Transcribe only what runs from the line including "Moe ym: ei, vaikka analysoivat slack-logeja" through the last line of the entries, exactly as it appears.

======== DATA SECTION

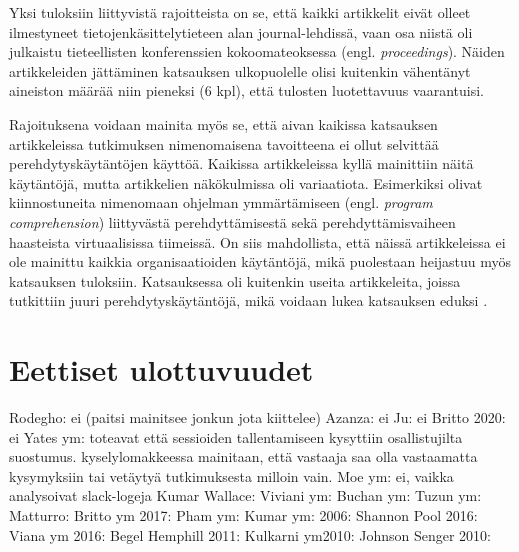 \documentclass[utf8]{gradu3}
\begin{document}
Yksi tuloksiin liittyvistä rajoitteista on se, että kaikki artikkelit eivät olleet ilmestyneet tietojenkäsittelytieteen alan journal-lehdissä, vaan osa niistä oli julkaistu tieteellisten konferenssien kokoomateoksessa (engl. \textit{proceedings}). Näiden artikkeleiden jättäminen katsauksen ulkopuolelle olisi kuitenkin vähentänyt aineiston määrää niin pieneksi (6 kpl), että tulosten luotettavuus vaarantuisi.

Rajoituksena voidaan mainita myös se, että aivan kaikissa katsauksen artikkeleissa tutkimuksen nimenomaisena tavoitteena ei ollut selvittää perehdytyskäytäntöjen käyttöä. Kaikissa artikkeleissa kyllä mainittiin näitä käytäntöjä, mutta artikkelien näkökulmissa oli variaatiota. Esimerkiksi \textcite{yates-ym-2020} olivat kiinnostuneita nimenomaan ohjelman ymmärtämiseen (engl. \textit{program comprehension}) liittyvästä perehdyttämisestä sekä \textcite{hemphill-begel-2011} perehdyttämisvaiheen haasteista virtuaalisissa tiimeissä. On siis mahdollista, että näissä artikkeleissa ei ole mainittu kaikkia organisaatioiden käytäntöjä, mikä puolestaan heijastuu myös katsauksen tuloksiin. Katsauksessa oli kuitenkin useita artikkeleita, joissa tutkittiin juuri perehdytyskäytäntöjä, mikä voidaan lukea katsauksen eduksi
%
\parencites%
    {ju-ym-2021}%
    {britto-ym-2020}%
    {moe-ym-2020}%
    {viviani-murphy-2019}%
    {buchan-ym-2019}%
    {johnson-senges-2010}%
\relax.
%

\section{Eettiset ulottuvuudet}

Rodegho: ei (paitsi mainitsee jonkun jota kiittelee)
Azanza: ei
Ju:  ei
Britto 2020: ei
Yates ym: toteavat että sessioiden tallentamiseen kysyttiin osallistujilta suostumus. kyselylomakkeessa mainitaan, että vastaaja saa olla vastaamatta kysymyksiin tai vetäytyä tutkimuksesta milloin vain.
Moe ym: ei, vaikka analysoivat slack-logeja
Kumar Wallace: 
Viviani ym: 
Buchan ym: 
Tuzun ym: 
Matturro:
Britto ym 2017: 
Pham ym: 
Kumar ym: 2006:
Shannon Pool 2016:
Viana ym 2016:
Begel Hemphill 2011:
Kulkarni ym2010:
Johnson Senger 2010: 



\end{document}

================

ANSWER SECTION ::
Moe ym: ei, vaikka analysoivat slack-logeja
Kumar Wallace: 
Viviani ym: 
Buchan ym: 
Tuzun ym: 
Matturro:
Britto ym 2017: 
Pham ym: 
Kumar ym: 2006:
Shannon Pool 2016:
Viana ym 2016:
Begel Hemphill 2011:
Kulkarni ym2010:
Johnson Senger 2010: 



\end{document}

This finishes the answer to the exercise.